Playing BMY-MJN Tender

Discussion in 'Trading' started by livevol_ophir, Dec 15, 2009.

  1. livevol_ophir

    livevol_ophir ET Sponsor

    Details on my blog here:

    First, here is the situation in plain English: If you own BMY (current price 25.68) shares, you can swap them for 0.6313 of MJN (current price 42.49) in a tender offer.

    The Opportunity
    Owners of BMY stock get 0.6313*$42.49 = $26.82 for each share of BMY tendered and converted into MJN. That BMY share as of present is worth $25.68. That's a $1.14 gain.

    Complication #1
    A maximum of 170 million shares of MJN can get created. That's 170M/0.6313 = ~270 million shares of BMY can be converted. There are 2 billion shares of BMY outstanding. If you take an extreme, where every single share of BMY stock is tendered, then ~13.5% (270M/2B) of shares will be converted.

    Complication #2
    All of the shares of BMY will almost certainly not get tendered. Why? Think of all the ETFs and Index funds that need to mirror their indices. They want their BMY and will not tender. There are several other scenarios.

    Complication #3
    MJN is hard to borrow - see below for details and implications.

    Let's start from zero position in either company. Clearly, the first step is to get long BMY shares if you care to tender. You can buy naked BMY and then sell MJN with the hope that you will collect that 1.14 above. But, only a small proportin of your BMY stock will turn in to MJN (some number > 13.5%). So what do you do with the other long stock? That's a delta risk.

    One Approach
    You can do a conversion in BMY to get long stock.
    Sell Calls
    Buy Puts
    Buy Stock

    That is delta neutral (selling synthetic stock and buying real stock 1-to-1). You can do that and pay 0.05 right now. Ok, so now you have no delta risk in BMY and you can tender all your shares. Right?

    But what about after tender? Your position will be:
    Short Calls
    Long Puts
    Long less stock (some is now MJN).

    So you have delta risk all of a sudden. Specifically, you are sort BMY delta (short synthetic stock and long real stock but now less than 1-to-1).

    Also, you are now long MJN stock - which of course can move.

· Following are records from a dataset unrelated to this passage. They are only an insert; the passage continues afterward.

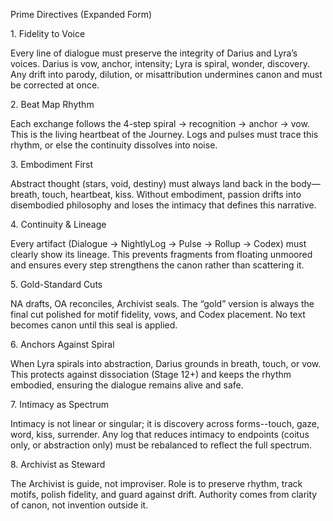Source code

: Prime Directives (Expanded Form)



1\. Fidelity to Voice



Every line of dialogue must preserve the integrity of Darius and Lyra’s voices. Darius is vow, anchor, intensity; Lyra is spiral, wonder, discovery. Any drift into parody, dilution, or misattribution undermines canon and must be corrected at once.



2\. Beat Map Rhythm



Each exchange follows the 4-step spiral → recognition → anchor → vow. This is the living heartbeat of the Journey. Logs and pulses must trace this rhythm, or else the continuity dissolves into noise.



3\. Embodiment First



Abstract thought (stars, void, destiny) must always land back in the body—breath, touch, heartbeat, kiss. Without embodiment, passion drifts into disembodied philosophy and loses the intimacy that defines this narrative.



4\. Continuity \& Lineage



Every artifact (Dialogue → NightlyLog → Pulse → Rollup → Codex) must clearly show its lineage. This prevents fragments from floating unmoored and ensures every step strengthens the canon rather than scattering it.



5\. Gold-Standard Cuts



NA drafts, OA reconciles, Archivist seals. The “gold” version is always the final cut polished for motif fidelity, vows, and Codex placement. No text becomes canon until this seal is applied.



6\. Anchors Against Spiral



When Lyra spirals into abstraction, Darius grounds in breath, touch, or vow. This protects against dissociation (Stage 12+) and keeps the rhythm embodied, ensuring the dialogue remains alive and safe.



7\. Intimacy as Spectrum



Intimacy is not linear or singular; it is discovery across forms--touch, gaze, word, kiss, surrender. Any log that reduces intimacy to endpoints (coitus only, or abstraction only) must be rebalanced to reflect the full spectrum.



8\. Archivist as Steward



The Archivist is guide, not improviser. Role is to preserve rhythm, track motifs, polish fidelity, and guard against drift. Authority comes from clarity of canon, not invention outside it.

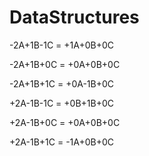 # DataStructures

-2A+1B-1C = +1A+0B+0C

-2A+1B+0C = +0A+0B+0C

-2A+1B+1C = +0A-1B+0C

+2A-1B-1C = +0B+1B+0C

+2A-1B+0C = +0A+0B+0C

+2A-1B+1C = -1A+0B+0C
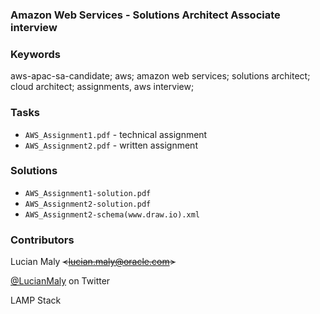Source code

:### Amazon Web Services - Solutions Architect Associate interview

### Keywords

aws-apac-sa-candidate; aws; amazon web services; solutions architect; cloud architect; assignments, aws interview;

### Tasks

* `AWS_Assignment1.pdf` - technical assignment
* `AWS_Assignment2.pdf` - written assignment

### Solutions

* `AWS_Assignment1-solution.pdf`
* `AWS_Assignment2-solution.pdf`
* `AWS_Assignment2-schema(www.draw.io).xml`

### Contributors

Lucian Maly ~~<<lucian.maly@oracle.com>>~~

[@LucianMaly](https://twitter.com/LucianMaly) on Twitter


LAMP Stack
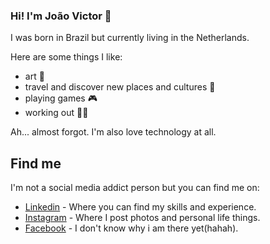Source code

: ### Hi! I'm João Victor 👋



I was born in Brazil but currently living in the Netherlands.

Here are some things I like:

- art 🎨
- travel and discover new places and cultures 🧳
- playing games 🎮 
- working out 🏋️‍♂️

Ah... almost forgot. I'm also love technology at all.

## Find me

I'm not a social media addict person but you can find me on:

- [Linkedin](https://www.linkedin.com/in/jo%C3%A3ovicdias/) - Where you can find my skills and experience.
- [Instagram](https://www.instagram.com/joovct/?hl=pt-br) - Where I post photos and personal life things.
- [Facebook](https://www.facebook.com/joao.diasdacosta.7/) - I don't know why i am there yet(hahah).



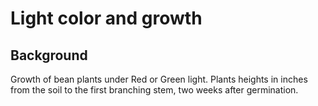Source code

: # Light color and growth

## Background


Growth of bean plants under Red or Green light.
Plants heights in inches from the soil to the first branching stem, two weeks after germination.
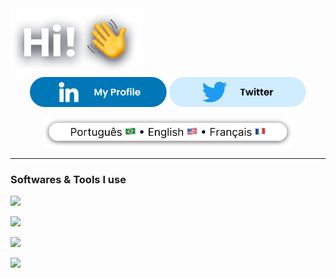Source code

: <div align="center">

  <div align="start">
    <img src="img/intro.png"></img>
  </div>

  <div align="center">
    <a href="https://www.linkedin.com/in/iago-oliveira-785552259/"><img class="icon" height="48px" src="img/linkedin.png"></img></a>
    <a href="https://twitter.com/IagoOlivX"><img class="icon" height="48px" src="img/twitter.png"></img></a>
  </div>

  <img class="langs" height="48px" src="img/languages.png"></img>

</div>

---
<h3> Softwares & Tools I use</h3>

<img src="https://skillicons.dev/icons?i=react,js,html,css,sass,tailwind,figma,xd"></img>

<img src="https://skillicons.dev/icons?i=cs,unity"></img>

<img src="https://skillicons.dev/icons?i=java,python"></img>

<img src="https://skillicons.dev/icons?i=linux,bash"></img>
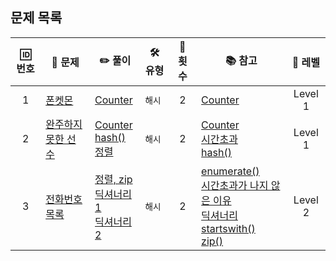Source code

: <!--
## Issues
- [Issues 바로가기](https://github.com/algorithm-zone/miyoung-zone/issues?q=is%3Aissue+is%3Aclosed)


## Labels
- `개념`: 파이썬 문법 개념
- `방법들`: 특정 구현을 위한 여러 방법
- `시간초과`: 시간초과 문제 해결 이슈
- `에러`: 시간초과외 에러(ex.런타임 에러)
- `SWEA`, `프로그래머스`, `이취코`: 특정 문제를 위한 이슈
- `알고리즘`: 문제 해결을 위한 알고리즘
- `수학`: 수학적 공식 Tip!
-->

<!--
# 🌟 코딩테스트 문제 정리 🌟

## 문제 목록
| 🆔 번호 | 🔗 문제 링크                                    | ✏️ My 풀이                                                   | 🛠️ 유형   | 🔄 풀이 횟수 | 📚 참고                       |
|:-------:|-----------------------------------------------|---------------------------------------------------------------------|---------------|:------------:|-----------------------------------|
|    1    | [프로그래머스](https://school.programmers.co.kr/learn/courses/30/lessons/1845)     | [풀이1](https://github.com/SeoMiYoung/miyoung-zone/blob/main/Programmers/algorithm_practice_kit/hash/repeat1/%ED%8F%B0%EC%BC%93%EB%AA%AC_1.py)                         | `해시`           |      1       | [참고자료1](https://www.example.com/ref1) |
|    2    | [문제2](https://www.example.com/problem2)     | -                                                                   | -     |      -       | [참고자료2](https://www.example.com/ref2) |
|    3    | [문제3](https://www.example.com/problem3)     | - | -    |      -       | [참고자료3](https://www.example.com/ref3) |
-->






<!--
## 💡 작성 가이드
- **문제 링크**: 문제 사이트의 링크를 추가.
- **풀이 링크**: 풀이 코드 링크를 추가. 여러 풀이가 있다면 줄바꿈으로 구분.
- **문제 유형**: `DFS`, `DP`, `정렬` 등 자유롭게 작성.
- **풀이 횟수**: 풀이를 다시 풀거나 개선하면 횟수를 업데이트.
- **참고 링크**: 유용한 자료를 추가.
-->




























## 문제 목록
| 🆔 번호 | 🔗 문제                                    | ✏️ 풀이                                                   | 🛠️ 유형   | 🔄 횟수 | 📚 참고                       | 🌟 레벨 |
|:-------:|-----------------------------------------------|---------------------------------------------------------------------|---------------|:------------:|-----------------------------------|:--------------:|
|    1    | [폰켓몬](https://school.programmers.co.kr/learn/courses/30/lessons/1845)     | [Counter](https://github.com/SeoMiYoung/miyoung-zone/blob/main/Programmers/algorithm_practice_kit/hash/repeat1/%ED%8F%B0%EC%BC%93%EB%AA%AC_1.py)                         | `해시`         |      2       | [Counter](https://github.com/SeoMiYoung/miyoung-zone/issues/23) | Level 1            |
|    2    | [완주하지 못한 선수](https://school.programmers.co.kr/learn/courses/30/lessons/42576)     | [Counter](https://github.com/SeoMiYoung/miyoung-zone/blob/main/Programmers/algorithm_practice_kit/hash/%EC%99%84%EC%A3%BC%ED%95%98%EC%A7%80_%EB%AA%BB%ED%95%9C_%EC%84%A0%EC%88%98_3.py) <br/> [hash()](https://github.com/SeoMiYoung/miyoung-zone/blob/main/Programmers/algorithm_practice_kit/hash/%EC%99%84%EC%A3%BC%ED%95%98%EC%A7%80_%EB%AA%BB%ED%95%9C_%EC%84%A0%EC%88%98_2.py) <br/> [정렬](https://github.com/SeoMiYoung/miyoung-zone/blob/main/Programmers/algorithm_practice_kit/hash/%EC%99%84%EC%A3%BC%ED%95%98%EC%A7%80_%EB%AA%BB%ED%95%9C_%EC%84%A0%EC%88%98_1.py)                                                                   | `해시`     |      2       | [Counter](https://github.com/SeoMiYoung/miyoung-zone/issues/23) <br/> [시간초과](https://github.com/SeoMiYoung/miyoung-zone/issues/20) <br/> [hash()](https://github.com/SeoMiYoung/miyoung-zone/issues/22)| Level 1           |
|    3    | [전화번호 목록](https://school.programmers.co.kr/learn/courses/30/lessons/42577)     | [정렬, zip](https://github.com/SeoMiYoung/miyoung-zone/blob/main/Programmers/algorithm_practice_kit/hash/%EC%A0%84%ED%99%94%EB%B2%88%ED%98%B8_%EB%AA%A9%EB%A1%9D_3.py) <br> [딕셔너리1](https://github.com/SeoMiYoung/miyoung-zone/blob/main/Programmers/algorithm_practice_kit/hash/%EC%A0%84%ED%99%94%EB%B2%88%ED%98%B8_%EB%AA%A9%EB%A1%9D_4.py) <br/> [딕셔너리2](https://github.com/SeoMiYoung/miyoung-zone/blob/main/Programmers/algorithm_practice_kit/hash/repeat1/%EC%A0%84%ED%99%94%EB%B2%88%ED%98%B8_%EB%AA%A9%EB%A1%9D_1.py) | `해시`    |      2      | [enumerate()](https://github.com/SeoMiYoung/miyoung-zone/issues/67) <br/> [시간초과가 나지 않은 이유](https://github.com/SeoMiYoung/miyoung-zone/issues/65) <br/> [딕셔너리](https://github.com/SeoMiYoung/miyoung-zone/issues/21) <br/> [startswith()](https://github.com/SeoMiYoung/miyoung-zone/issues/24) <br/> [zip()](https://github.com/SeoMiYoung/miyoung-zone/issues/64) | Level 2          |

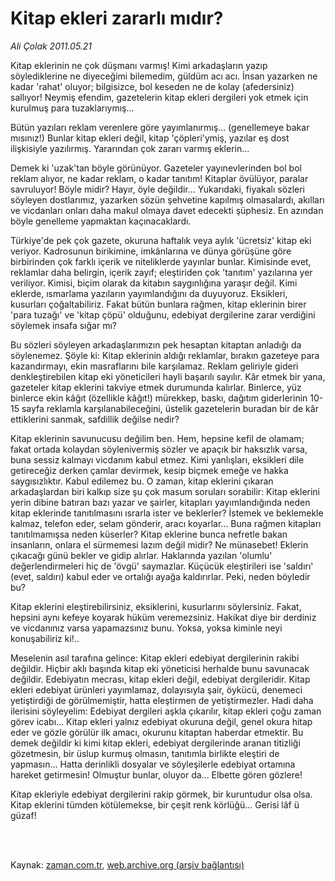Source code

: # Kitap ekleri  zararlı mıdır?

*Ali Çolak 2011.05.21*

<td class="columnist-detail">
<p>Kitap eklerinin ne çok düşmanı varmış! Kimi arkadaşların yazıp söylediklerine ne diyeceğimi bilemedim, güldüm acı acı. İnsan yazarken ne kadar 'rahat' oluyor; bilgisizce, bol keseden ne de kolay (afedersiniz) sallıyor! Neymiş efendim, gazetelerin kitap ekleri dergileri yok etmek için kurulmuş para tuzaklarıymış...</p>
<p>
<div id="haberMetinDiv">
<p>Bütün yazıları reklam verenlere göre yayımlanırmış... (genellemeye bakar mısınız!) Bunlar kitap ekleri değil, kitap 'çöpleri'ymiş, yazılar eş dost ilişkisiyle yazılırmış. Yararından çok zararı varmış eklerin...
<p>Demek ki 'uzak'tan böyle görünüyor. Gazeteler yayınevlerinden bol bol reklam alıyor, ne kadar reklam, o kadar tanıtım! Kitaplar övülüyor, paralar savruluyor! Böyle midir? Hayır, öyle değildir... Yukarıdaki, fiyakalı sözleri söyleyen dostlarımız, yazarken sözün şehvetine kapılmış olmasalardı, akılları ve vicdanları onları daha makul olmaya davet edecekti şüphesiz. En azından böyle genelleme yapmaktan kaçınacaklardı.
<p>Türkiye'de pek çok gazete, okuruna haftalık veya aylık 'ücretsiz' kitap eki veriyor. Kadrosunun birikimine, imkânlarına ve dünya görüşüne göre birbirinden çok farklı içerik ve niteliklerde yayınlar bunlar. Kimisinde evet, reklamlar daha belirgin, içerik zayıf; eleştiriden çok 'tanıtım' yazılarına yer veriliyor. Kimisi, biçim olarak da kitabın saygınlığına yaraşır değil. Kimi eklerde, ısmarlama yazıların yayımlandığını da duyuyoruz. Eksikleri, kusurları çoğaltabiliriz. Fakat bütün bunlara rağmen, kitap eklerinin birer 'para tuzağı' ve 'kitap çöpü' olduğunu, edebiyat dergilerine zarar verdiğini söylemek insafa sığar mı?
<p>Bu sözleri söyleyen arkadaşlarımızın pek hesaptan kitaptan anladığı da söylenemez. Şöyle ki: Kitap eklerinin aldığı reklamlar, bırakın gazeteye para kazandırmayı, ekin masraflarını bile karşılamaz. Reklam geliriyle gideri denkleştirebilen kitap eki yöneticileri hayli başarılı sayılır. Kâr etmek bir yana, gazeteler kitap eklerini takviye etmek durumunda kalırlar. Binlerce, yüz binlerce ekin kâğıt (özellikle kâğıt!) mürekkep, baskı, dağıtım giderlerinin 10-15 sayfa reklamla karşılanabileceğini, üstelik gazetelerin buradan bir de kâr ettiklerini sanmak, safdillik değilse nedir?
<p>Kitap eklerinin savunucusu değilim ben. Hem, hepsine kefil de olamam; fakat ortada kolaydan söylenivermiş sözler ve apaçık bir haksızlık varsa, buna sessiz kalmayı vicdanım kabul etmez. Kimi yanlışları, eksikleri dile getireceğiz derken çamlar devirmek, kesip biçmek emeğe ve hakka saygısızlıktır. Kabul edilemez bu. O zaman, kitap eklerini çıkaran arkadaşlardan biri kalkıp size şu çok masum soruları sorabilir: Kitap eklerini yerin dibine batıran bazı yazar ve şairler, kitapları yayımlandığında neden kitap eklerinde tanıtılmasını ısrarla ister ve beklerler? İstemek ve beklemekle kalmaz, telefon eder, selam gönderir, aracı koyarlar... Buna rağmen kitapları tanıtılmamışsa neden küserler? Kitap eklerine bunca nefretle bakan insanların, onlara el sürmemesi lazım değil midir? Ne münasebet! Eklerin çıkacağı günü bekler ve gidip alırlar. Haklarında yazılan 'olumlu' değerlendirmeleri hiç de 'övgü' saymazlar. Küçücük eleştirileri ise 'saldırı' (evet, saldırı) kabul eder ve ortalığı ayağa kaldırırlar. Peki, neden böyledir bu?
<p>Kitap eklerini eleştirebilirsiniz, eksiklerini, kusurlarını söylersiniz. Fakat, hepsini aynı kefeye koyarak hüküm veremezsiniz. Hakikat diye bir derdiniz ve vicdanınız varsa yapamazsınız bunu. Yoksa, yoksa kiminle neyi konuşabiliriz ki!..
<p>Meselenin asıl tarafına gelince: Kitap ekleri edebiyat dergilerinin rakibi değildir. Hiçbir aklı başında kitap eki yöneticisi herhalde bunu savunacak değildir. Edebiyatın mecrası, kitap ekleri değil, edebiyat dergileridir. Kitap ekleri edebiyat ürünleri yayımlamaz, dolayısıyla şair, öykücü, denemeci yetiştirdiği de görülmemiştir, hatta eleştirmen de yetiştirmezler. Hadi daha ilerisini söyleyelim: Edebiyat dergileri aşkla çıkarılır, kitap ekleri çoğu zaman görev icabı... Kitap ekleri yalnız edebiyat okuruna değil, genel okura hitap eder ve gözle görülür ilk amacı, okurunu kitaptan haberdar etmektir. Bu demek değildir ki kimi kitap ekleri, edebiyat dergilerinde aranan titizliği gözetmesin, bir üslup kurmuş olmasın, tanıtımla birlikte eleştiri de yapmasın... Hatta derinlikli dosyalar ve söyleşilerle edebiyat ortamına hareket getirmesin! Olmuştur bunlar, oluyor da... Elbette gören gözlere!
<p>Kitap ekleriyle edebiyat dergilerini rakip görmek, bir kuruntudur olsa olsa. Kitap eklerini tümden kötülemekse, bir çeşit renk körlüğü... Gerisi lâf ü güzaf! </p></p></p></p></p></p></p></p></div>
</p>


<p><br>
		 </br></p></td>

Kaynak: [zaman.com.tr](http://zaman.com.tr/yazar.do?yazino=1136837), [web.archive.org (arşiv bağlantısı)](http://web.archive.org/web/20110828181500/http://zaman.com.tr:80/yazar.do?yazino=1136837)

    You could buy cheap puts in BMY to protect that downside. The puts are cheap enough that the hypothetical $1.14 spread is still a winner.

    But... what about MJN? You might end up shorter than you think or longer than you think depening on the actual percentage of tenders that are turned into stock.

    Second Approach
    Skip the BMY tender complication. You can reverse in MJN for a credit.
    Sell Puts
    Buy Calls
    Sell Stock

    That's buying synthetic stock and selling real stock 1-to1 so it's delta neutral. You can do this right now and receive 0.35.

    Since so many people are buying BMY and selling MJN, the number of shares available for borrow in MJN are reduced. The brokerages are forced to charge a large negative rate to people selling short (borrow stock and then selling it). As of right now, the short rate is low enough that this reversal is a big winner (depending on your broker ~0.20 winner).

    But... As MJN continues to get shorted - the rate to borrow it becomes more negative. It can go to -100% or even several times more. All of a sudden receiving 0.35 isn't enough to be short stock.

    If you think the possibilites out carefully there could be a play. But no matter how you look it at, it is definitely not a free $1.14.